SETTORE: industrie e servizi vari
BORSA: Milano
PREZZO: 0,74 EURO
RISCHIO: ***

Dopo un primo semestre caratterizzato da buoni risultati, Pirelli ha annunciato per il terzo trimestre un risultato superiore alle nostre attese, anche se ancora in perdita. Senza Olimpia – la holding che controlla Telecom Italia (TI) – il risultato sarebbe però positivo. La redditività industriale è infatti nettamente migliorata, grazie alla riduzione dell'attività cavi e attrezzature per telecom (6,5% del fatturato) in perdita, e al miglioramento dei risultati nei cavi per energia (40%). Anche la divisione pneumatici (45%) e quella immobiliare (8%) si sono ben comportate. I costi sono in diminuzione (minori capacità produttive e riduzioni di personale), ma continua a preoccupare lo scarso dinamismo del fatturato nelle telecom e nell'energia, che dovrebbe perdurare anche nel 2004 (mancata ripresa degli investimenti dei clienti e capacità superiore alla domanda nelle infrastrutture telecom).
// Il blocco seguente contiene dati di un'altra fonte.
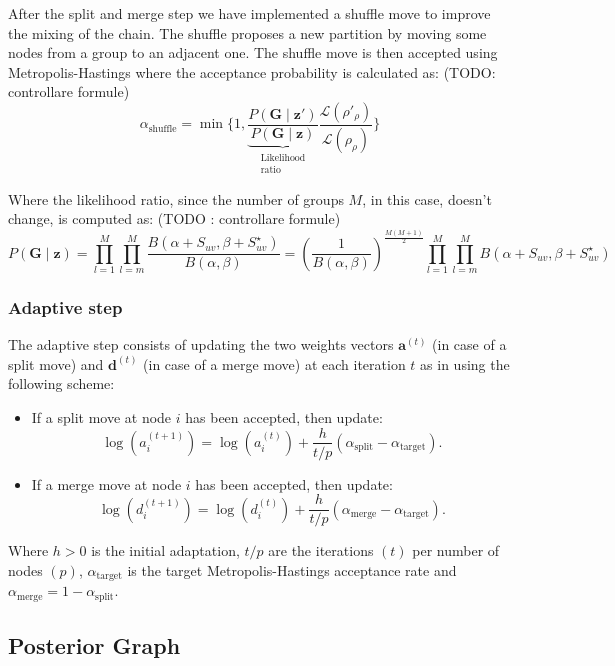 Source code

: After the split and merge step we have implemented a shuffle move to improve the mixing of the chain. The shuffle proposes a new partition by moving some nodes from a group to an adjacent one.
The shuffle move is then accepted using Metropolis-Hastings where the acceptance probability is calculated as: (TODO: controllare formule)
 \[
   \alpha_{\text{shuffle}} = \min
   \bigg\{1,
   \underbrace{\frac{P(\bm{G}\mid \bm{z}')}{P(\bm{G}\mid \bm{z})}}_{\substack{\text{Likelihood}\\\text{ratio}}}
   {\frac{\mathcal{L}(\rho'_{\rho})}{\mathcal{L}(\rho_{\rho})}}
   \bigg\}
\]

Where the likelihood ratio, since  the number of groups $M$, in this case, doesn't change, is computed as: (TODO : controllare formule)
 \[
   P(\bm{G}\mid \bm{z}) = \prod_{l=1}^M \prod_{l=m}^M \frac{B(\alpha+S_{uv},\beta+S^{\star}_{uv})}{B(\alpha,\beta)} = \left(\frac{1}{B(\alpha,\beta)}\right)^\frac{M(M+1)}{2}\prod_{l=1}^M \prod_{l=m}^M B(\alpha+S_{uv},\beta+S^{\star}_{uv})
\]

\subsubsection{Adaptive step}

The adaptive step consists of updating the two weights vectors $\bm{a}^{(t)}$ (in case of a split move) and $\bm{d}^{(t)}$ (in case of a merge move) at each iteration $t$ as in \parencite{bensonAdaptiveMCMCMultiple2018} using the following scheme:
    \begin{itemize}
        \item If a split move at node $i$ has been accepted, then update:
		\[
		    \log (a_i^{(t+1)})=\log (a_i^{(t)})+\frac{h}{t/p}(\alpha_{\text{split}}-\alpha_{\text{target}}) .
		\]
        \item If a merge move at node $i$ has been accepted, then update:
		\[
		    \log (d_i^{(t+1)})=\log (d_i^{(t)})+\frac{h}{t/p}(\alpha_{\text{merge}}-\alpha_{\text{target}}) .
		\]
    \end{itemize}

Where $h>0$ is the initial adaptation, $t/p$ are the iterations $(t)$ per number of nodes $(p)$, $\alpha_{\text{target}}$ is the target Metropolis-Hastings acceptance rate and $\alpha_{\text{merge}} = 1 - \alpha_{\text{split}}$.

\subsection{Posterior Graph}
Pirelli parteciperà all'aumento di capitale Olimpia destinato a aumentarne la quota in TI. Un'operazione che – pur avendo senso a livello finanziario (i maggiori dividendi di TI serviranno a Olimpia per pagare gli interessi sul debito) – andrà a scapito degli azionisti di minoranza Pirelli a cui nuoce, a nostro avviso, la presenza di TI nel gruppo.

Alziamo le stime sul risultato per azione da -0,09 a -0,05 euro per il 2003 e da -0,03 euro a un pareggio per il 2004. Tuttavia, viste le scarse prospettive di fatturato e la presenza di Olimpia, benché l'azione sia conveniente non acquistatela. Mantenere.

PIRELLI & C. (in euro) 

 

Le scarse prospettive di crescita degli utili e la holding Olimpia pesano sul titolo. Mantenere.